━━━ INFORMATION SHOWN

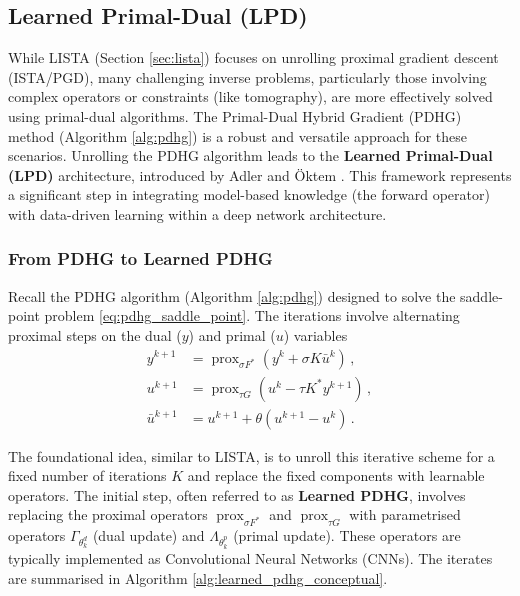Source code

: \subsection{Learned Primal-Dual (LPD)}

While LISTA (Section \ref{sec:lista}) focuses on unrolling proximal gradient descent (ISTA/PGD), many challenging inverse problems, particularly those involving complex operators or constraints (like tomography), are more effectively solved using primal-dual algorithms. The Primal-Dual Hybrid Gradient (PDHG) method (Algorithm \ref{alg:pdhg}) is a robust and versatile approach for these scenarios. Unrolling the PDHG algorithm leads to the \textbf{Learned Primal-Dual (LPD)} architecture, introduced by Adler and {\"O}ktem \cite{adler2018learned}. This framework represents a significant step in integrating model-based knowledge (the forward operator) with data-driven learning within a deep network architecture.

\subsubsection{From PDHG to Learned PDHG}
Recall the PDHG algorithm (Algorithm \ref{alg:pdhg}) designed to solve the saddle-point problem \eqref{eq:pdhg_saddle_point}. The iterations involve alternating proximal steps on the dual ($y$) and primal ($u$) variables
\begin{subequations}\label{eq:pdhg_recap}
\begin{align}
y^{k+1} &= \operatorname{prox}_{\sigma F^*}(y^k + \sigma K \bar{u}^k) \, , \\
u^{k+1} &= \operatorname{prox}_{\tau G}(u^k - \tau K^* y^{k+1}) \, , \\
\bar{u}^{k+1} &= u^{k+1} + \theta (u^{k+1} - u^k) \, .
\end{align}
\end{subequations}

The foundational idea, similar to LISTA, is to unroll this iterative scheme for a fixed number of iterations $K$ and replace the fixed components with learnable operators. The initial step, often referred to as \textbf{Learned PDHG}, involves replacing the proximal operators $\operatorname{prox}_{\sigma F^*}$ and $\operatorname{prox}_{\tau G}$ with parametrised operators $\Gamma_{\theta_k^d}$ (dual update) and $\Lambda_{\theta_k^p}$ (primal update). These operators are typically implemented as Convolutional Neural Networks (CNNs). The iterates are summarised in Algorithm \ref{alg:learned_pdhg_conceptual}.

━━━━━━

# THE PROBLEM
Lines from the records above that hold "subequations" are the ones to list.

# SOLUTION FOR THIS EXERCISE
\begin{subequations}\label{eq:pdhg_recap}
\end{subequations}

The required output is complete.